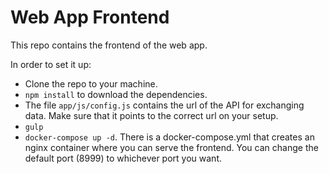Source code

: # Web App Frontend 
This repo contains the frontend of the web app.

In order to set it up:
* Clone the repo to your machine.
* `npm install` to download the dependencies.
* The file `app/js/config.js` contains the url of the API for exchanging data. Make sure that it points to the correct url on your setup.
* `gulp`
* `docker-compose up -d`. There is a docker-compose.yml that creates an nginx container where you can serve the frontend. You can change the default port (8999) to whichever port you want.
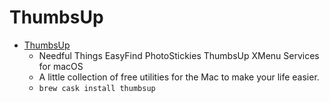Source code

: # ThumbsUp
- [ThumbsUp](https://www.devontechnologies.com/apps/freeware)
  -  Needful Things  EasyFind  PhotoStickies  ThumbsUp  XMenu Services for macOS
  - A little collection of free utilities for the Mac to make your life easier.
  - `brew cask install thumbsup`
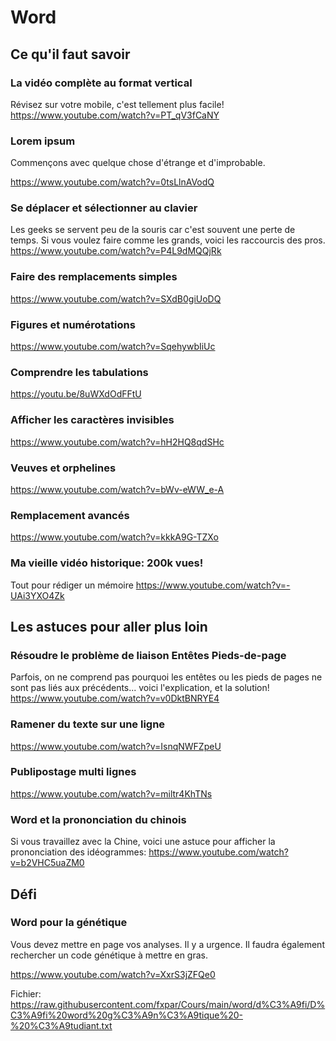 # Word

## Ce qu'il faut savoir

### La vidéo complète au format vertical
Révisez sur votre mobile, c'est tellement plus facile!
https://www.youtube.com/watch?v=PT_qV3fCaNY

### Lorem ipsum

Commençons avec quelque chose d'étrange et d'improbable.

https://www.youtube.com/watch?v=0tsLlnAVodQ

### Se déplacer et sélectionner au clavier

Les geeks se servent peu de la souris car c'est souvent une perte de temps. Si vous voulez faire comme les grands, voici les raccourcis des pros.
https://www.youtube.com/watch?v=P4L9dMQQjRk


### Faire des remplacements simples

https://www.youtube.com/watch?v=SXdB0giUoDQ

### Figures et numérotations

https://www.youtube.com/watch?v=SqehywbIiUc

### Comprendre les tabulations

https://youtu.be/8uWXdOdFFtU

### Afficher les caractères invisibles

https://www.youtube.com/watch?v=hH2HQ8qdSHc

### Veuves et orphelines

https://www.youtube.com/watch?v=bWv-eWW_e-A

### Remplacement avancés
https://www.youtube.com/watch?v=kkkA9G-TZXo

### Ma vieille vidéo historique: 200k vues!

Tout pour rédiger un mémoire
https://www.youtube.com/watch?v=-UAi3YXO4Zk


## Les astuces pour aller plus loin

### Résoudre le problème de liaison Entêtes Pieds-de-page

Parfois, on ne comprend pas pourquoi les entêtes ou les pieds de pages ne sont pas liés aux précédents... voici l'explication, et la solution!
https://www.youtube.com/watch?v=v0DktBNRYE4

### Ramener du texte sur une ligne

https://www.youtube.com/watch?v=IsnqNWFZpeU

### Publipostage multi lignes

https://www.youtube.com/watch?v=miltr4KhTNs

### Word et la prononciation du chinois

Si vous travaillez avec la Chine, voici une astuce pour afficher la prononciation des idéogrammes:
https://www.youtube.com/watch?v=b2VHC5uaZM0


## Défi

### Word pour la génétique

Vous devez mettre en page vos analyses. Il y a urgence.
Il faudra également rechercher un code génétique à mettre en gras.

https://www.youtube.com/watch?v=XxrS3jZFQe0

Fichier: https://raw.githubusercontent.com/fxpar/Cours/main/word/d%C3%A9fi/D%C3%A9fi%20word%20g%C3%A9n%C3%A9tique%20-%20%C3%A9tudiant.txt

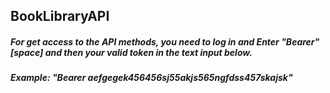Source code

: ## BookLibraryAPI


##### For get access to the API methods, you need to log in and Enter "Bearer" [space] and then your valid token in the text input below.

##### Example: "Bearer aefgegek456456sj55akjs565ngfdss457skajsk"
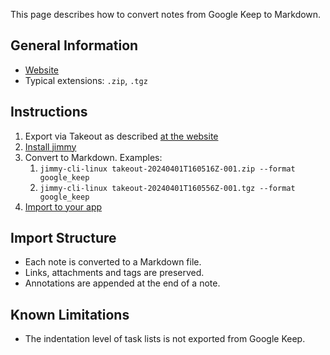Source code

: This page describes how to convert notes from Google Keep to Markdown.

## General Information

- [Website](https://keep.google.com/)
- Typical extensions: `.zip`, `.tgz`

## Instructions

1. Export via Takeout as described [at the website](https://www.howtogeek.com/694042/how-to-export-your-google-keep-notes-and-attachments/)
2. [Install jimmy](../index.md#installation)
3. Convert to Markdown. Examples:
    1. `jimmy-cli-linux takeout-20240401T160516Z-001.zip --format google_keep`
    2. `jimmy-cli-linux takeout-20240401T160556Z-001.tgz --format google_keep`
4. [Import to your app](../import_instructions.md)

## Import Structure

- Each note is converted to a Markdown file.
- Links, attachments and tags are preserved. 
- Annotations are appended at the end of a note.

## Known Limitations

- The indentation level of task lists is not exported from Google Keep.

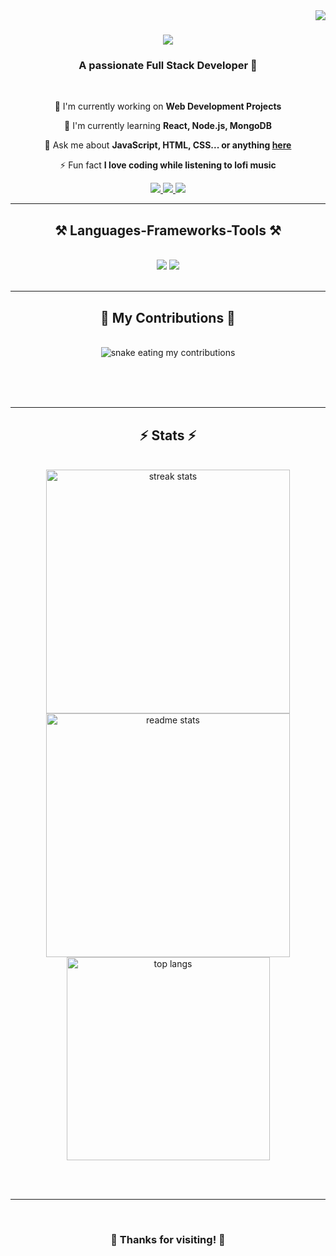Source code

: <img align="right" src="https://visitor-badge.laobi.icu/badge?page_id=Luckyyy.Luckyyy" />

<h1 align="center">
    <img src="https://readme-typing-svg.herokuapp.com/?font=Righteous&size=35&center=true&vCenter=true&width=500&height=70&duration=4000&lines=Hi+There!+👋;+I'm+Luckyyy!;+Welcome+to+my+profile!;" />
</h1>

<h3 align="center">A passionate Full Stack Developer 🚀</h3>

<br/>

<div align="center">
 
 🔭 I'm currently working on **Web Development Projects**
 
 🌱 I'm currently learning **React, Node.js, MongoDB**

💬 Ask me about **JavaScript, HTML, CSS... or anything [here](https://github.com/Luckyyy/Luckyyy/issues)**

⚡ Fun fact **I love coding while listening to lofi music**

 </div>
 
<div align="center"> 
  <a href="mailto:your.email@gmail.com">
    <img src="https://img.shields.io/badge/Gmail-333333?style=for-the-badge&logo=gmail&logoColor=red" />
  </a>
  <a href="https://github.com/Luckyyy" target="_blank">
    <img src="https://img.shields.io/badge/GitHub-100000?style=for-the-badge&logo=github&logoColor=white" target="_blank" />
  </a>
  <a href="https://discord.com/users/your-discord" target="_blank">
     <img src="https://img.shields.io/badge/Discord-5865F2?style=for-the-badge&logo=discord&logoColor=white" target="_blank" />
  </a>
</div>

 <hr/>
 
<h2 align="center">⚒️ Languages-Frameworks-Tools ⚒️</h2>
<br/>
<div align="center">
    <img src="https://skillicons.dev/icons?i=html,css,js,react,nodejs,vscode,github,git,figma" />
    <img src="https://skillicons.dev/icons?i=python,typescript,express,mongodb,firebase,nextjs,tailwind" /><br>
</div>

<br/>
<hr/>

<div align="center">
  <h2>🐍 My Contributions 🐍</h2>
  <br>
  <img alt="snake eating my contributions" src="https://raw.githubusercontent.com/Luckyyy/Luckyyy/output/github-contribution-grid-snake.svg" />
  
  <br/><br/><br/>
</div>

<hr/>

<h2 align="center">⚡ Stats ⚡</h2>
<br>
<div align=center>
  <img width=390 src="https://streak-stats.demolab.com/?user=Luckyyy&count_private=true&theme=tokyonight&border_radius=10" alt="streak stats"/>
  <img width=390 src="https://github-readme-stats.vercel.app/api?username=Luckyyy&count_private=true&show_icons=true&theme=tokyonight&rank_icon=github&border_radius=10" alt="readme stats" />
  <br/>
  <img width=325 align="center" src="https://github-readme-stats.vercel.app/api/top-langs/?username=Luckyyy&hide=HTML&langs_count=8&layout=compact&theme=tokyonight&border_radius=10&size_weight=0.5&count_weight=0.5" alt="top langs" />
</div>

<br/><br/>

<hr/>

<br/>

<div align="center">
  <h3>💫 Thanks for visiting! 💫</h3>
  <img src="https://komarev.com/ghpvc/?username=Luckyyy&style=flat-square&color=blue" alt=""/>
</div>

<br/>

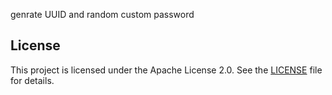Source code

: genrate UUID and random custom password

## License
This project is licensed under the Apache License 2.0. See the [LICENSE](./LICENSE) file for details.
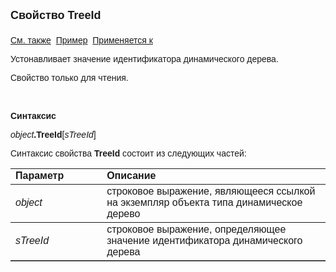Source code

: ﻿<html>
<head>
<title>AsDynamicTree\TreeId</title>
</head>

<body>

<p><font face="Arial"><font size="4"><strong>Свойство TreeId<br>
<br>
</strong></font><a href="../AsDynamicTree.html">См. также</a>&nbsp; <u>Пример</u>&nbsp; <a href="../AsDynamicTree.html">
Применяется к</a></font></p>

<p><font face="Arial">Устонавливает значение идентификатора динамического дерева.</font></p>

<p><font face="Arial">Свойство только для чтения.</font></p>

<p class="label">&nbsp;</p>

<p class="label"><font face="Arial"><b>Синтаксис</b></font></p>

<p><font face="Arial"><em>object</em><strong>.TreeId</strong>[<em>sTreeId</em>]</font></p>

<p><font face="Arial">Синтаксис свойства <b>TreeId</b>
состоит из следующих частей:</font></p>

<table border="1" cellPadding="5" cols="2" frame="below" rules="rows">
<TBODY>
  <tr vAlign="top">
    <td class="label" width="29%"><font face="Arial"><b>Параметр</b></font></td>
    <td class="label" width="71%"><font face="Arial"><strong>Описание</strong></font></td>
  </tr>
  <tr>
    <td width="29%"><font face="Arial"><em>object</em></font></td>
    <td width="71%"><font face="Arial">строковое выражение, являющееся 
	ссылкой на экземпляр объекта типа динамическое дерево</font></td>
  </tr>
    <tr>
    <td width="29%"><font face="Arial"><em>sTreeId</em></font></td>
    <td width="71%"><font face="Arial">строковое выражение, определяющее значение 
        идентификатора динамического дерева</font></td>
    </tr>
</TBODY>
</table>

<p class="label">&nbsp;</p>

</body>
</html>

→ **What you should do**
Please give the number of lines in the data above that hold "mettre", and write nothing else.

→ **Completed task**
2